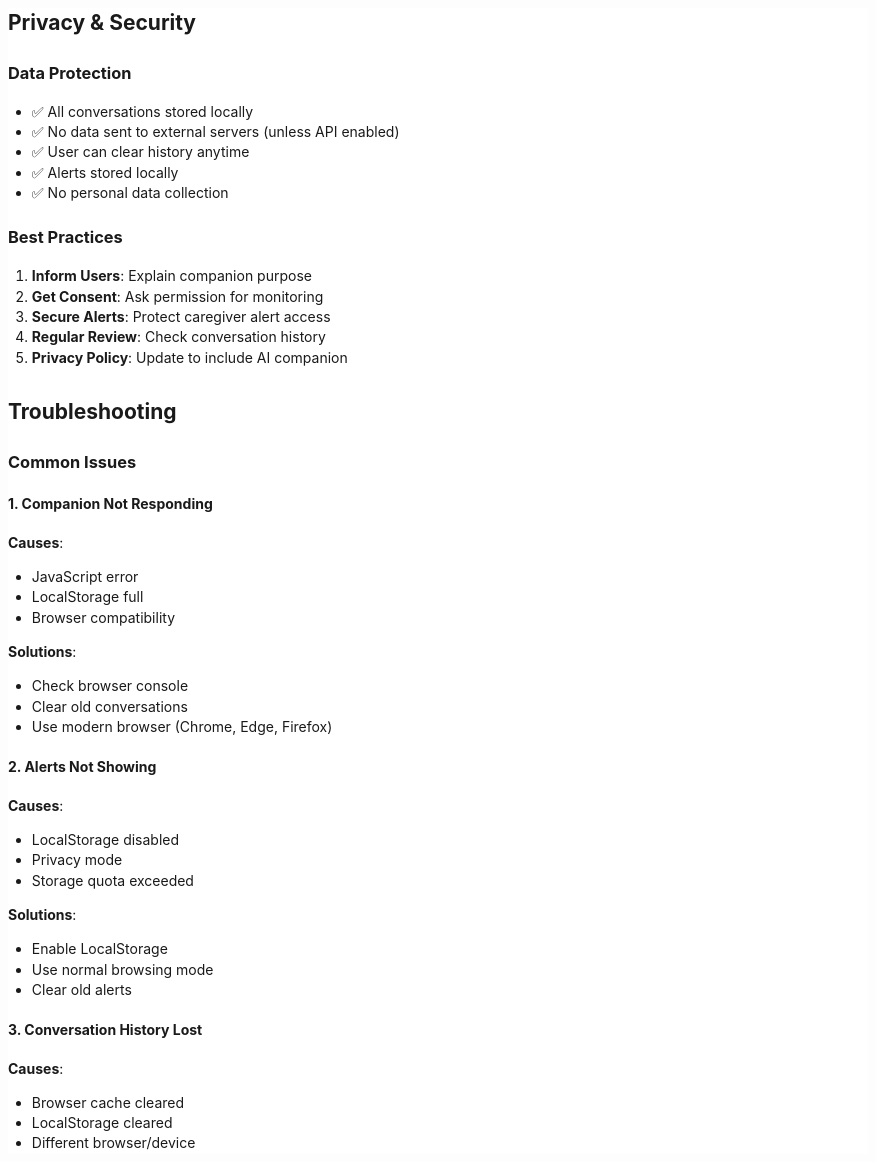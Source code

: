 ## Privacy & Security

### Data Protection

- ✅ All conversations stored locally
- ✅ No data sent to external servers (unless API enabled)
- ✅ User can clear history anytime
- ✅ Alerts stored locally
- ✅ No personal data collection

### Best Practices

1. **Inform Users**: Explain companion purpose
2. **Get Consent**: Ask permission for monitoring
3. **Secure Alerts**: Protect caregiver alert access
4. **Regular Review**: Check conversation history
5. **Privacy Policy**: Update to include AI companion

## Troubleshooting

### Common Issues

#### 1. Companion Not Responding

**Causes**:
- JavaScript error
- LocalStorage full
- Browser compatibility

**Solutions**:
- Check browser console
- Clear old conversations
- Use modern browser (Chrome, Edge, Firefox)

#### 2. Alerts Not Showing

**Causes**:
- LocalStorage disabled
- Privacy mode
- Storage quota exceeded

**Solutions**:
- Enable LocalStorage
- Use normal browsing mode
- Clear old alerts

#### 3. Conversation History Lost

**Causes**:
- Browser cache cleared
- LocalStorage cleared
- Different browser/device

• • • • •

Starting at the line that contains "- Browser cache cleared", write out every line to the end of the entries, exactly as given.

▶ COMPLETED EXERCISE
- Browser cache cleared
- LocalStorage cleared
- Different browser/device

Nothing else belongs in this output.